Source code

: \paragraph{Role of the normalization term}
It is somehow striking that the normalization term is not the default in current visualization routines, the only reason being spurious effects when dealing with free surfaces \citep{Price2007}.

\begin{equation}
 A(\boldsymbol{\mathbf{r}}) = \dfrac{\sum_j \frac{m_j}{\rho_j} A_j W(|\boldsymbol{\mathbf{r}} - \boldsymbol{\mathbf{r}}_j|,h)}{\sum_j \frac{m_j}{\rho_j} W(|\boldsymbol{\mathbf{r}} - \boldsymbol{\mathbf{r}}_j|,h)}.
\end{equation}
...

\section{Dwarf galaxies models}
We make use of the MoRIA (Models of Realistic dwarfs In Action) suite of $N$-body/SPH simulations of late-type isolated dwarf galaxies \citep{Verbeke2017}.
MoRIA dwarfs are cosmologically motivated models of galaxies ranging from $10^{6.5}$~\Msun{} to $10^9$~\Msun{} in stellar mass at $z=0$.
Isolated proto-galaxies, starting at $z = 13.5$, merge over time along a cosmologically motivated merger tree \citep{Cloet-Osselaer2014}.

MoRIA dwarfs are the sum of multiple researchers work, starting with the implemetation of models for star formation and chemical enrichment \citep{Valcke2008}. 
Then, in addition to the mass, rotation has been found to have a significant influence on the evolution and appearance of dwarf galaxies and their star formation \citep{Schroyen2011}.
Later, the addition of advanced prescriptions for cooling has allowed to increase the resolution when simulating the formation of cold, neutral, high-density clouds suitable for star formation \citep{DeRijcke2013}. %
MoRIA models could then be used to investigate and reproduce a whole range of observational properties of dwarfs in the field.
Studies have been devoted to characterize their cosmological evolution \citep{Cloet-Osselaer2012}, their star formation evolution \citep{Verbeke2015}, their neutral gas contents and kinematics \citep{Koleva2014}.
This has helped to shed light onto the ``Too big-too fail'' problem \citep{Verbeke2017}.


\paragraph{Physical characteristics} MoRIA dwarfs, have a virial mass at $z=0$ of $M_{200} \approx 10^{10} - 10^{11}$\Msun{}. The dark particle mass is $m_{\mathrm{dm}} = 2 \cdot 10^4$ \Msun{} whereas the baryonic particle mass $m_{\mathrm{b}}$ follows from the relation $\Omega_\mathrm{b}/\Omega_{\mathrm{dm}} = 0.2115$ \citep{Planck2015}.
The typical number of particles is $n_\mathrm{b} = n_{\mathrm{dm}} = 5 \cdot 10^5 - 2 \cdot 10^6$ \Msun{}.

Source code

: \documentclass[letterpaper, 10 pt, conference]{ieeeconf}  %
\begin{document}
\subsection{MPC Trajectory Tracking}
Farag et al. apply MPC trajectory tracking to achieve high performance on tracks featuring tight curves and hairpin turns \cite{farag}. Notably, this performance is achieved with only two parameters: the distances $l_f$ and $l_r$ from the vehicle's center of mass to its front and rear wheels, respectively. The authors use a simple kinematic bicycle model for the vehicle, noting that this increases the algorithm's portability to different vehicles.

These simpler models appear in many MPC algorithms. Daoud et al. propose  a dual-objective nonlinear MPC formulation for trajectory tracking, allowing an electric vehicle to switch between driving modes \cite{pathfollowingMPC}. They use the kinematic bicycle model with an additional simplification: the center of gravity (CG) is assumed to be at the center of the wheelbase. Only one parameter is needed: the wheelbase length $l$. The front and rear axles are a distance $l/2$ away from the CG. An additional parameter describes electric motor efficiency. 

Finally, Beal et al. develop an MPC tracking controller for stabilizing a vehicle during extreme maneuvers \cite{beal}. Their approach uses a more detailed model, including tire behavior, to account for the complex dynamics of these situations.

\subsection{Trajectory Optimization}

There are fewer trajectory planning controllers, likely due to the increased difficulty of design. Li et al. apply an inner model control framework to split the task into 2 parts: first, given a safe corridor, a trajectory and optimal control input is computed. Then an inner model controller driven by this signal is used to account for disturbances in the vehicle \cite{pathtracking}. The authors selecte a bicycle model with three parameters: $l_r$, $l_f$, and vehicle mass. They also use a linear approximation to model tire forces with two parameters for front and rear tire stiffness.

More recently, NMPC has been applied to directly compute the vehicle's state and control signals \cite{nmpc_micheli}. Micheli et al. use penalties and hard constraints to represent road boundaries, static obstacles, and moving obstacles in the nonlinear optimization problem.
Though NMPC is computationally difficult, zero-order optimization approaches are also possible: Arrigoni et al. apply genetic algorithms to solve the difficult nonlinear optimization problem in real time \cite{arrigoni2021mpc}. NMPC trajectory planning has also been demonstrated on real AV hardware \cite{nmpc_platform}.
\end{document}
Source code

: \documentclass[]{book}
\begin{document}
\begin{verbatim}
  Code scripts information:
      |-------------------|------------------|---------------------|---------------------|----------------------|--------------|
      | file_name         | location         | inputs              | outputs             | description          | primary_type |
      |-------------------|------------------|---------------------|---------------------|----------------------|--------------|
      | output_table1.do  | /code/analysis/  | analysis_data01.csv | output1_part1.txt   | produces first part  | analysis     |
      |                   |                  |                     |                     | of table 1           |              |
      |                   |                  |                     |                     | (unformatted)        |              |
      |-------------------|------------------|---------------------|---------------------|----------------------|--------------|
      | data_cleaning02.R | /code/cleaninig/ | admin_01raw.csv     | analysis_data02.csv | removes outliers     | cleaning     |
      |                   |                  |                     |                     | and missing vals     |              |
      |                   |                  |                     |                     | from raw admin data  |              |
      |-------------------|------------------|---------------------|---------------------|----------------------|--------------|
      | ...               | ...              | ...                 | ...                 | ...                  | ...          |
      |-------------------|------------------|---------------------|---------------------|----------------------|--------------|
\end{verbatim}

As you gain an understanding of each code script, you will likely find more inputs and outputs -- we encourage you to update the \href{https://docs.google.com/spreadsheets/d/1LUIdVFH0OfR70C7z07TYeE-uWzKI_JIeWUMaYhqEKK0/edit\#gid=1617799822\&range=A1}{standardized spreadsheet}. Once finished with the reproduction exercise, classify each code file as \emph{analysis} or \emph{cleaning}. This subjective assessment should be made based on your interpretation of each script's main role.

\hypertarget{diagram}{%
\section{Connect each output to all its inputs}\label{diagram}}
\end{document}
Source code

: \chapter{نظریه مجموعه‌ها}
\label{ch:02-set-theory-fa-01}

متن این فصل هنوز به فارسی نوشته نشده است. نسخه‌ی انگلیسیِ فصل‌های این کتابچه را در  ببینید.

==

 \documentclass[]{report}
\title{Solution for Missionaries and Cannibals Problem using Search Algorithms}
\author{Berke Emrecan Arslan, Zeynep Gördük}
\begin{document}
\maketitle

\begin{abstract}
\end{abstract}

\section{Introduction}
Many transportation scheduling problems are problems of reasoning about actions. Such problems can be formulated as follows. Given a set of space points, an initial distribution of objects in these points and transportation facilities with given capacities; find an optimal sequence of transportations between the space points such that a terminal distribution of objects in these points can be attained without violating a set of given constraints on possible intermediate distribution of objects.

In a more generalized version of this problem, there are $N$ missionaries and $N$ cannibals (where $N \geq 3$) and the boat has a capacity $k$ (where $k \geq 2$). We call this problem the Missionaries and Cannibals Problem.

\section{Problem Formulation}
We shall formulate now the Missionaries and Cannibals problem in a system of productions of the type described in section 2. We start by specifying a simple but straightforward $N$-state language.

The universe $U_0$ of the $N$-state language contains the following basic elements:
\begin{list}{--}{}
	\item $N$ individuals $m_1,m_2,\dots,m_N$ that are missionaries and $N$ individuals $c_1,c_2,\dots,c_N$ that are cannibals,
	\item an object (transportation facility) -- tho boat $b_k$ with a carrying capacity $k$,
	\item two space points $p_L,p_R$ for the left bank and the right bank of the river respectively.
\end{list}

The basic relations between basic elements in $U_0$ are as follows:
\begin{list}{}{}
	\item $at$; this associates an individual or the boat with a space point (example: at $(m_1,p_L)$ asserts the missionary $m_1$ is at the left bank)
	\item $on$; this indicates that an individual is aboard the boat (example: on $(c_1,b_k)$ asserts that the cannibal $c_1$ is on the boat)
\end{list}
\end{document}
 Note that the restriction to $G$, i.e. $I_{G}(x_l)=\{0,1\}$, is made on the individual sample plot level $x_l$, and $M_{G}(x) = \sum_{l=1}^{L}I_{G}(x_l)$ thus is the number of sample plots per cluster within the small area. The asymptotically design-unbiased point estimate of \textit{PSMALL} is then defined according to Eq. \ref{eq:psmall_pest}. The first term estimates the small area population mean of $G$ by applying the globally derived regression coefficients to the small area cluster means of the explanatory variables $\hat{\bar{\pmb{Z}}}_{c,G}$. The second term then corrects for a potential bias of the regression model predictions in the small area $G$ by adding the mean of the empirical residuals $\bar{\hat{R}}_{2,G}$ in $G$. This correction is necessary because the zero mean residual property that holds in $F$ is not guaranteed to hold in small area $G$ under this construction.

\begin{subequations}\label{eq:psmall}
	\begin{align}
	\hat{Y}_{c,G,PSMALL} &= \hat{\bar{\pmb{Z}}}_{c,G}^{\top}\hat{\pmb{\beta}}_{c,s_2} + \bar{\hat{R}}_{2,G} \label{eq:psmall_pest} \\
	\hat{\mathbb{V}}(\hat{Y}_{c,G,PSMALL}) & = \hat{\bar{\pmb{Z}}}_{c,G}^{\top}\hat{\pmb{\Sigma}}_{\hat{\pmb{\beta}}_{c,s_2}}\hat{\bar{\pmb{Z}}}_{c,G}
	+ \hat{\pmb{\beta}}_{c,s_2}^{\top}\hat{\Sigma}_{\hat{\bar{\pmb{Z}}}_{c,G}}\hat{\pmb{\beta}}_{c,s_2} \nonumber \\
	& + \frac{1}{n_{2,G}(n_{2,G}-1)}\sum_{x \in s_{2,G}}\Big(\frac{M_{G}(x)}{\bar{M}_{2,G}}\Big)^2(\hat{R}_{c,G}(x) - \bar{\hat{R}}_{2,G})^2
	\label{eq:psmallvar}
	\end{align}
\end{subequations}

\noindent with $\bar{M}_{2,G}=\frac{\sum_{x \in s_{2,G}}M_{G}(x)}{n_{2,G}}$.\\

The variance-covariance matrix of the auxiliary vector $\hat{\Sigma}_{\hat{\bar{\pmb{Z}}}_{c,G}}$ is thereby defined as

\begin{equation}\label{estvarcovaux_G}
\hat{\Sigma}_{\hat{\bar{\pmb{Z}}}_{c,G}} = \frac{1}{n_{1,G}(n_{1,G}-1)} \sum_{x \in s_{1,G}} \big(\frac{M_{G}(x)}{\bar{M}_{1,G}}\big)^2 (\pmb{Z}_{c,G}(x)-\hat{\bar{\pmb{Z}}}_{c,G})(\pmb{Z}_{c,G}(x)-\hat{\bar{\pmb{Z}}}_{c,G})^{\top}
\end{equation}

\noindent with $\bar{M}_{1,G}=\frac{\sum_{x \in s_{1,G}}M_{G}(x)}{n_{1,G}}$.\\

What to produce -> Work through the records above. Copy every line with the string "language".

Your solution ->
We shall formulate now the Missionaries and Cannibals problem in a system of productions of the type described in section 2. We start by specifying a simple but straightforward $N$-state language.
The universe $U_0$ of the $N$-state language contains the following basic elements:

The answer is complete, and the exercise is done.